§ **What you are asked to do**: Identify each line below containing the string "void" and copy it.

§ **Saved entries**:
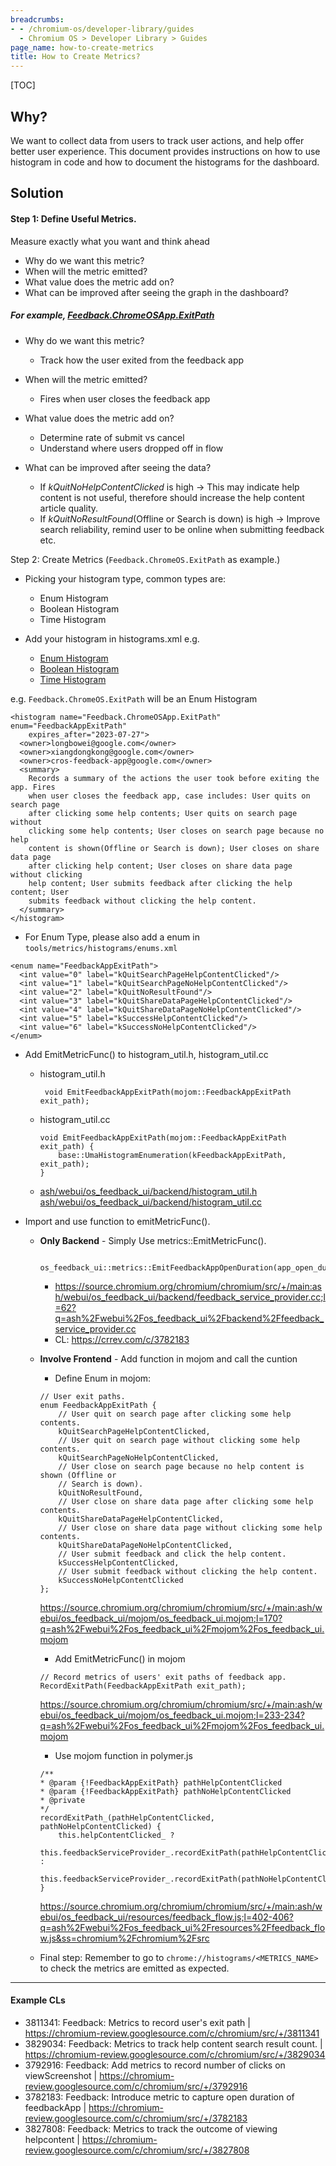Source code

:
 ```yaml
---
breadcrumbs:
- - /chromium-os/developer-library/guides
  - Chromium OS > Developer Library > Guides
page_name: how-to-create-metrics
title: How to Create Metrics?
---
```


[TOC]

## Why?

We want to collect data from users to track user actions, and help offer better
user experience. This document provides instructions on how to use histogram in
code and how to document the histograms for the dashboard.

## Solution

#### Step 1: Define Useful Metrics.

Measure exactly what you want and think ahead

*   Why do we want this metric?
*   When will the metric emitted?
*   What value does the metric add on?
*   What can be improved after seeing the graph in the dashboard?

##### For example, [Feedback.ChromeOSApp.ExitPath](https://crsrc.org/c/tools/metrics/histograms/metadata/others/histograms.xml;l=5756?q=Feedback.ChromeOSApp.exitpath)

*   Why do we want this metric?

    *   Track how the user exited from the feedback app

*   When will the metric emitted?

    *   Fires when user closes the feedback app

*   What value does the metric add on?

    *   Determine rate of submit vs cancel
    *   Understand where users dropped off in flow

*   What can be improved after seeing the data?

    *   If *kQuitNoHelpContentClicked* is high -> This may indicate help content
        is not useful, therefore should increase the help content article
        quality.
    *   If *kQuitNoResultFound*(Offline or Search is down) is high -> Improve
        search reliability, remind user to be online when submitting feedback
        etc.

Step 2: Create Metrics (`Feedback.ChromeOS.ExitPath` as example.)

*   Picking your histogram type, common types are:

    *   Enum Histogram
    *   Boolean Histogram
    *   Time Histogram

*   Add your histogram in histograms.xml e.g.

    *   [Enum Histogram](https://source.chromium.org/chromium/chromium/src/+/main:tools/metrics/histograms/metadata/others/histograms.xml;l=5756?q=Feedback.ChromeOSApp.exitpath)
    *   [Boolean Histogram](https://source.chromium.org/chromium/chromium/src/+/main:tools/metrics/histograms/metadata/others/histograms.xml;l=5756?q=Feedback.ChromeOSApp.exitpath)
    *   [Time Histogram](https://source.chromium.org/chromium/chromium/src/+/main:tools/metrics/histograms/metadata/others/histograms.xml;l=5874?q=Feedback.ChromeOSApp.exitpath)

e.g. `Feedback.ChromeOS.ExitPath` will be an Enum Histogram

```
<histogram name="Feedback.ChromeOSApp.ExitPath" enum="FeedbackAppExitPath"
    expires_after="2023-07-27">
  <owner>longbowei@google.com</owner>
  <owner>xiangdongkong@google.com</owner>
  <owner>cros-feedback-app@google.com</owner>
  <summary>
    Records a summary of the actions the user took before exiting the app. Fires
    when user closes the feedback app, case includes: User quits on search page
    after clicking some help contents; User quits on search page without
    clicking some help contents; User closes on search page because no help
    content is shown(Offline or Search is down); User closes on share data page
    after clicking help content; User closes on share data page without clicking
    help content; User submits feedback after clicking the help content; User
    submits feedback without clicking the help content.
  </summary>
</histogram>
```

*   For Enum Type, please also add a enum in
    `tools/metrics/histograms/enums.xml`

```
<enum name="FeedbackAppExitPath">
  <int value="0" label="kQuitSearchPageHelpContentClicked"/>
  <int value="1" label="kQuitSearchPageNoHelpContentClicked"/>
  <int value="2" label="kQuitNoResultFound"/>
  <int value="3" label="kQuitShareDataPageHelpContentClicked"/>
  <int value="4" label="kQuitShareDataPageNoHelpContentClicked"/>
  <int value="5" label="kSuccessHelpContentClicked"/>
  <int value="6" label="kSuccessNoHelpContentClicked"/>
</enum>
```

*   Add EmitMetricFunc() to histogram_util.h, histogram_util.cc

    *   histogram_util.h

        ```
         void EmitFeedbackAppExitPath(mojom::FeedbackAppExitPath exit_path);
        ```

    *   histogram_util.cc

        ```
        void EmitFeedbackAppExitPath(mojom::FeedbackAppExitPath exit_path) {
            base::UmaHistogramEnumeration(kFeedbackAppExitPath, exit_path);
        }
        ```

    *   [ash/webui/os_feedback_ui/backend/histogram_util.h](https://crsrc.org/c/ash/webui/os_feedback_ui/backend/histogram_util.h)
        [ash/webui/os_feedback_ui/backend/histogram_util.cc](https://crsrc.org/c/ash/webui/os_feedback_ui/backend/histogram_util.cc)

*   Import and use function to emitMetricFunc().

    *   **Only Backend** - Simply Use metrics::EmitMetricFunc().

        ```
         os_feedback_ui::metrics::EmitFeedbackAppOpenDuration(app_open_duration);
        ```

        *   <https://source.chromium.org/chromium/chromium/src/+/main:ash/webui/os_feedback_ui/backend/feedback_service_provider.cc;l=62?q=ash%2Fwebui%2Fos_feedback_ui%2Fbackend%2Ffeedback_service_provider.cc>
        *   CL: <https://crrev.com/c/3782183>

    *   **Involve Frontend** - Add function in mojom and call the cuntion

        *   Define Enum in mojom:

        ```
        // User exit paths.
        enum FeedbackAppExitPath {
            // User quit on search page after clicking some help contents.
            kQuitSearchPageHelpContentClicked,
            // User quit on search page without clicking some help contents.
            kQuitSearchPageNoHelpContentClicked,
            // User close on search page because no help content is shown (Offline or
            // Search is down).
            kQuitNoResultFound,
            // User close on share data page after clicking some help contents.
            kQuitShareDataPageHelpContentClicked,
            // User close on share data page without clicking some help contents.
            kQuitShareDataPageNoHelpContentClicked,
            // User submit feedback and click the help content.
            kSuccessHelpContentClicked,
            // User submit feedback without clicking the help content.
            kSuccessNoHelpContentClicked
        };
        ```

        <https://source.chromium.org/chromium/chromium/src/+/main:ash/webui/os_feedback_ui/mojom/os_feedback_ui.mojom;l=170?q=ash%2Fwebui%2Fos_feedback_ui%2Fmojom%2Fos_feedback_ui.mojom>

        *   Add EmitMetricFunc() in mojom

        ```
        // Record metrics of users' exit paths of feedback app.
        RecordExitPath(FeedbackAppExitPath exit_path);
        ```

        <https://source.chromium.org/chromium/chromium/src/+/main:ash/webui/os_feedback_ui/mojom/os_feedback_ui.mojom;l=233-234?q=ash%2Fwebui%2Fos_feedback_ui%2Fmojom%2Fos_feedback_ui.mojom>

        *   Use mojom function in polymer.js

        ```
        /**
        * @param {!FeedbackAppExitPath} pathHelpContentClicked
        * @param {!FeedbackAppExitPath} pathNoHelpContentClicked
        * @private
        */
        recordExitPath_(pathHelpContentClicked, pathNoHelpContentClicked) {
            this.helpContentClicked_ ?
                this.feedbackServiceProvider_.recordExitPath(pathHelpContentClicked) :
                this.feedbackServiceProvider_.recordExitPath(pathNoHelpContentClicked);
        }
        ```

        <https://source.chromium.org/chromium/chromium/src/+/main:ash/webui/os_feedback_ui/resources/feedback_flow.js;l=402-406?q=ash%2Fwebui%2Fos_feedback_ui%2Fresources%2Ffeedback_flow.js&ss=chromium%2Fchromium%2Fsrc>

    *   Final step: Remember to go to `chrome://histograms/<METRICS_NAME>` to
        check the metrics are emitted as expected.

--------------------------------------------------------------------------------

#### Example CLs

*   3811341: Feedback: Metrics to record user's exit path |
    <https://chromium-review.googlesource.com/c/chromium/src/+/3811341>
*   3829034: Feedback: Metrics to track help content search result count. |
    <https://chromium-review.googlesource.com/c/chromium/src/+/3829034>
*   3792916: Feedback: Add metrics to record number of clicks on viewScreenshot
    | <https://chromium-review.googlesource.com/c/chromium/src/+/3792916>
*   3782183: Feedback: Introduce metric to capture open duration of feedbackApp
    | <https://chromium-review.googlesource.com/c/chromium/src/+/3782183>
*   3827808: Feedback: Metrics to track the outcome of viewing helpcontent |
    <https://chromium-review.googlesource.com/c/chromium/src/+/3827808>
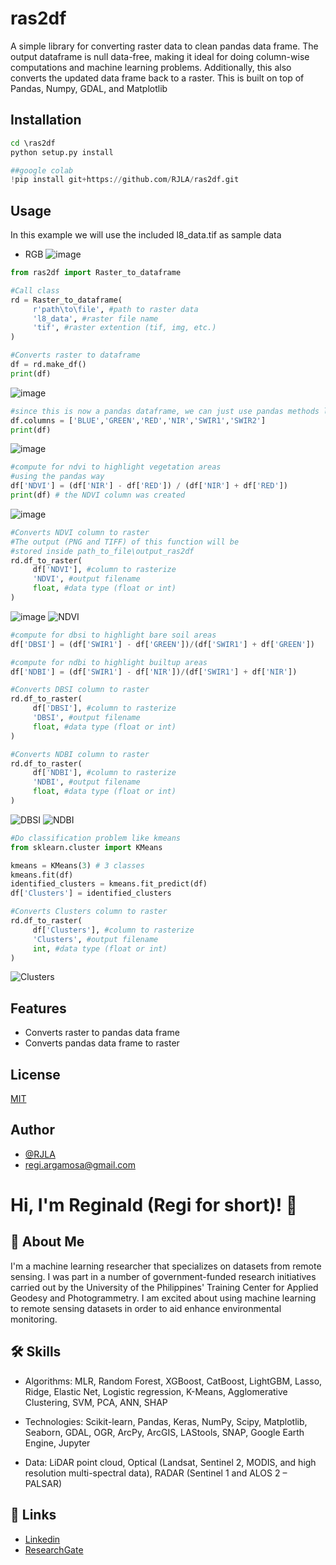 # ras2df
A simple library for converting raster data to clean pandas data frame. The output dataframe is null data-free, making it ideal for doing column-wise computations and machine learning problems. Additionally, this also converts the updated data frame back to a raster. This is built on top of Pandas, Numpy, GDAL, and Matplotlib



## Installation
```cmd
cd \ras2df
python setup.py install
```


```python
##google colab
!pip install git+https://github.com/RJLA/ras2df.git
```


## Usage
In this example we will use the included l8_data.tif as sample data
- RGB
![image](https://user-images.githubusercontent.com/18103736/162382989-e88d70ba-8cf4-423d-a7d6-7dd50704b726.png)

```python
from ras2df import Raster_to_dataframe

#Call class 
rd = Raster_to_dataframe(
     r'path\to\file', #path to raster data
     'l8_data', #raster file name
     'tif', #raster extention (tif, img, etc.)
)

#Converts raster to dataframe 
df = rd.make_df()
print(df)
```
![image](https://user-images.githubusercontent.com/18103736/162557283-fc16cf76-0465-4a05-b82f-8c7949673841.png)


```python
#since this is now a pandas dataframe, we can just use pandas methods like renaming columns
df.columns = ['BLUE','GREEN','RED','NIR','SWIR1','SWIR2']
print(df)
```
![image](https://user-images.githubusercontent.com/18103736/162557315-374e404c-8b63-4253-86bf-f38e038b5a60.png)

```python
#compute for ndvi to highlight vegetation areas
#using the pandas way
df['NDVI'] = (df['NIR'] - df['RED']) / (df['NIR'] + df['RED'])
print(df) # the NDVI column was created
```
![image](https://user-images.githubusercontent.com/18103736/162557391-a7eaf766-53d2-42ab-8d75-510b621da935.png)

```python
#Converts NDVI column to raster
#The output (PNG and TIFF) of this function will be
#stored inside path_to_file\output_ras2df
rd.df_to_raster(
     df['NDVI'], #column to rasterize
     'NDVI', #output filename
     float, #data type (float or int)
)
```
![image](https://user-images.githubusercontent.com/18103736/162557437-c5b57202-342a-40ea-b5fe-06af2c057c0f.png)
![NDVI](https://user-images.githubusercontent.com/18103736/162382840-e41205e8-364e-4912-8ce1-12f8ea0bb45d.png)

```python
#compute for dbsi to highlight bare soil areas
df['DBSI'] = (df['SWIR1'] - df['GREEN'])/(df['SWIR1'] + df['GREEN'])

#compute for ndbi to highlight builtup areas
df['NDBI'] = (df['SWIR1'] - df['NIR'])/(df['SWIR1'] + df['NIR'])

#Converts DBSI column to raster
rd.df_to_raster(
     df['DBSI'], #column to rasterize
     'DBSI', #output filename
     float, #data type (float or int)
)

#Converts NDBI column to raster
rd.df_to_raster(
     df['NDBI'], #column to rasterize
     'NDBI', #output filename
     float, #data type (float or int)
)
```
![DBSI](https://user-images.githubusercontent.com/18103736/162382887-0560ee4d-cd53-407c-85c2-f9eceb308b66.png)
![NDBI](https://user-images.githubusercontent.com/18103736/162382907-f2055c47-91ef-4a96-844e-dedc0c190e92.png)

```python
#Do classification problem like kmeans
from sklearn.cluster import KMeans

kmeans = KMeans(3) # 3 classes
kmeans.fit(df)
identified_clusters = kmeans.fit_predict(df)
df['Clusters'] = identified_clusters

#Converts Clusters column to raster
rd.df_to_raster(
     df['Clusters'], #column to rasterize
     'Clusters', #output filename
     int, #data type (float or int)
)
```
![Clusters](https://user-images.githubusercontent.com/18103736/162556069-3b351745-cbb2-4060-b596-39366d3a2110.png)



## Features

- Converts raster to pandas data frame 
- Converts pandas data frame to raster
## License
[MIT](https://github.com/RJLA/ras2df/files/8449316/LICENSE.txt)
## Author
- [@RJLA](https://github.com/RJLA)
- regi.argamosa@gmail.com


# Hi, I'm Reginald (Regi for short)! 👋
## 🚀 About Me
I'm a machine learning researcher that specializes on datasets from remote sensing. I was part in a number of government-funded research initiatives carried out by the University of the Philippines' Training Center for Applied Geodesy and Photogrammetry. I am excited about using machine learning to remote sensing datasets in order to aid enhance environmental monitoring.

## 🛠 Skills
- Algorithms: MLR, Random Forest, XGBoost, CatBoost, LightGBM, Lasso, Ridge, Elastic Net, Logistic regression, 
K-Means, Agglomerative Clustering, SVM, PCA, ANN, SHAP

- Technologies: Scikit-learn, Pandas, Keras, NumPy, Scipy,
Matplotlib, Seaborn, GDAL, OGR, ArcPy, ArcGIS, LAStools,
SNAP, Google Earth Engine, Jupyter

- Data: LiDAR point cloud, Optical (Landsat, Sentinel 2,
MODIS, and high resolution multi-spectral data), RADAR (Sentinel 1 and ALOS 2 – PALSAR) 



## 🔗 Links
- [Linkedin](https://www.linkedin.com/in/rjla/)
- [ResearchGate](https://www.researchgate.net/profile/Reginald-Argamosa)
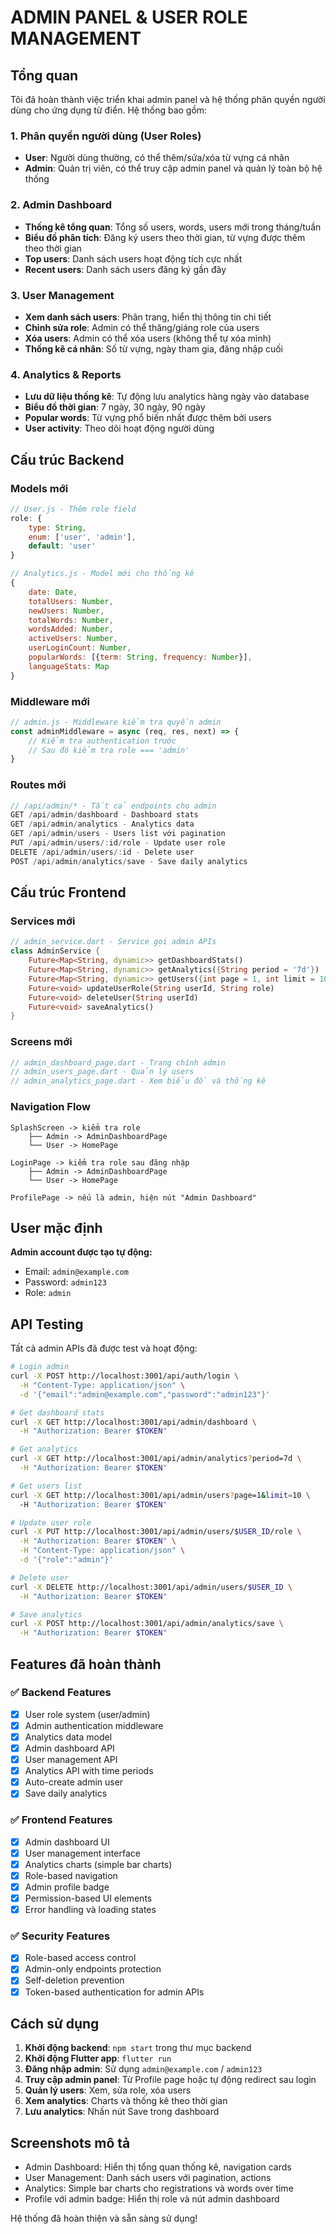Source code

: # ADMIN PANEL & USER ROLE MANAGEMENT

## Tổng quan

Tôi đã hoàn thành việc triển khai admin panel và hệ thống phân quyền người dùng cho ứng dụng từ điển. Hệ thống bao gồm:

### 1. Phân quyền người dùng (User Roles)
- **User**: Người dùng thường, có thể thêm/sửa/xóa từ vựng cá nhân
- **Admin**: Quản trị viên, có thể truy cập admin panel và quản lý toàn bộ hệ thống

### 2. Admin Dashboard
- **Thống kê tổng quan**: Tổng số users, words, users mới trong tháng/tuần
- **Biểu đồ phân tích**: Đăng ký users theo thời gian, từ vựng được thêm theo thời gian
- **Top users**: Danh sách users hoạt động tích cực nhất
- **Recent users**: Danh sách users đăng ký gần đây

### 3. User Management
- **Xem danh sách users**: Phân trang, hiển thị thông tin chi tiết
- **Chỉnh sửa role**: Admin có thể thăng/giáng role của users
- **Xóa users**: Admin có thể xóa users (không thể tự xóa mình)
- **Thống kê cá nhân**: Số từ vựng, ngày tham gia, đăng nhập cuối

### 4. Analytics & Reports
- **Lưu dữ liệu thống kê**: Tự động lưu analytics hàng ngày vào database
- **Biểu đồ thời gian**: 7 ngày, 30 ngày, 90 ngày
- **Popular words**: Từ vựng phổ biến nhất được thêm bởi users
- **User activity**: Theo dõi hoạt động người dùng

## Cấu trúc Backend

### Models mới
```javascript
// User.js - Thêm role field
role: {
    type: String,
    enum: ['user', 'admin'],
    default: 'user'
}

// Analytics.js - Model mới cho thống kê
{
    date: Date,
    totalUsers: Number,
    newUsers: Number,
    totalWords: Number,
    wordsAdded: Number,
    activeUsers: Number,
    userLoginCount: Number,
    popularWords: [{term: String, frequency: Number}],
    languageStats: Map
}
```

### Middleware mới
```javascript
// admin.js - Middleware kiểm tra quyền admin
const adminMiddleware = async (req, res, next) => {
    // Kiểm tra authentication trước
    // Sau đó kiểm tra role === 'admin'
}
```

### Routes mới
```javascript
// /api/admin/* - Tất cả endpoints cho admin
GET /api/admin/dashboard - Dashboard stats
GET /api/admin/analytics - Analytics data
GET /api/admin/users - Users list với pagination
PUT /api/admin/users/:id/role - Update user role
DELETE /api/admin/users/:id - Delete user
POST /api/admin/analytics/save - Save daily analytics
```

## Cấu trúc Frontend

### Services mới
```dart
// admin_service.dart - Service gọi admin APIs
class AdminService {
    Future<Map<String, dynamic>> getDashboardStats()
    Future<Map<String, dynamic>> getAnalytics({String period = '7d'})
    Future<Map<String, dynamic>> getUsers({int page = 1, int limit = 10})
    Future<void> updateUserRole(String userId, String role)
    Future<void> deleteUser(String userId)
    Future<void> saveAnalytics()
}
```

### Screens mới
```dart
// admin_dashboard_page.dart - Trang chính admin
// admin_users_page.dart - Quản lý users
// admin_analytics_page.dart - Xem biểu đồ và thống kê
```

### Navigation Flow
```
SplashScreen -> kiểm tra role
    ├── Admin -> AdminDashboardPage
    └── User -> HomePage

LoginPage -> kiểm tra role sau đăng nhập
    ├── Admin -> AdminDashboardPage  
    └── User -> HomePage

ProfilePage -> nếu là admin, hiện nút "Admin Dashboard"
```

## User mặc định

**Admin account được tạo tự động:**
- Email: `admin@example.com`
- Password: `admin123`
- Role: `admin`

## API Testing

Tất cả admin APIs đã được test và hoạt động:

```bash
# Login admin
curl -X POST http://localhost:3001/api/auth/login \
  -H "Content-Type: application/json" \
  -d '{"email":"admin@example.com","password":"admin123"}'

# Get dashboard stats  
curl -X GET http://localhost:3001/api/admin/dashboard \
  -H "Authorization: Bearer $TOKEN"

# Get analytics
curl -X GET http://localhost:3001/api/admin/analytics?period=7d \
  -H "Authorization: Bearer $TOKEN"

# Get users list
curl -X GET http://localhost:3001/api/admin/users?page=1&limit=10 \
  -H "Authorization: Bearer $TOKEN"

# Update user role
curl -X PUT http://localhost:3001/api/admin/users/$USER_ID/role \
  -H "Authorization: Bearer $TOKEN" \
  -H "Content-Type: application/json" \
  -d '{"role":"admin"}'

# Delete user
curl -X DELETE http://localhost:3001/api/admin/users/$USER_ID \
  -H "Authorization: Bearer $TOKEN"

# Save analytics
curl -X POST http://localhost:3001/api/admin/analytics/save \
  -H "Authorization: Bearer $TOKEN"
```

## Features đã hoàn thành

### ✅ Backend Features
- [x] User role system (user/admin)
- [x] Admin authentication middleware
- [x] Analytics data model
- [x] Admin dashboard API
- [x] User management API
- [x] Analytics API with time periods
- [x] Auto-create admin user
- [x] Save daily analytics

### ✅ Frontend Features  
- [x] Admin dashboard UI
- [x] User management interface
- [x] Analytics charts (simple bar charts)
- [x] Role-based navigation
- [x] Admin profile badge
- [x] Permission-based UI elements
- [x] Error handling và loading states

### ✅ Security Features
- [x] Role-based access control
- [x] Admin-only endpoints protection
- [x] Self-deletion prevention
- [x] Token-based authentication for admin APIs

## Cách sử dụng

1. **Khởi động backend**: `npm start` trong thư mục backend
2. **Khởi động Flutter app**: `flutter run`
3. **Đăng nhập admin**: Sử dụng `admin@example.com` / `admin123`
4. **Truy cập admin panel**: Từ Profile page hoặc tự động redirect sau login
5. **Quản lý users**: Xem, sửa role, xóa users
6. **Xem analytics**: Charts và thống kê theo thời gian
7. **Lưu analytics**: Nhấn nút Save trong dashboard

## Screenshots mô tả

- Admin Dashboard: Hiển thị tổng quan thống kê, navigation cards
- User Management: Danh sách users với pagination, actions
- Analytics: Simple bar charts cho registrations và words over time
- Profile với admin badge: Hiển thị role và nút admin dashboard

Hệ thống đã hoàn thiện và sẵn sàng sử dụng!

§ **Answer to the problem**:
         void EmitFeedbackAppExitPath(mojom::FeedbackAppExitPath exit_path);
        void EmitFeedbackAppExitPath(mojom::FeedbackAppExitPath exit_path) {
    Future<void> updateUserRole(String userId, String role)
    Future<void> deleteUser(String userId)
    Future<void> saveAnalytics()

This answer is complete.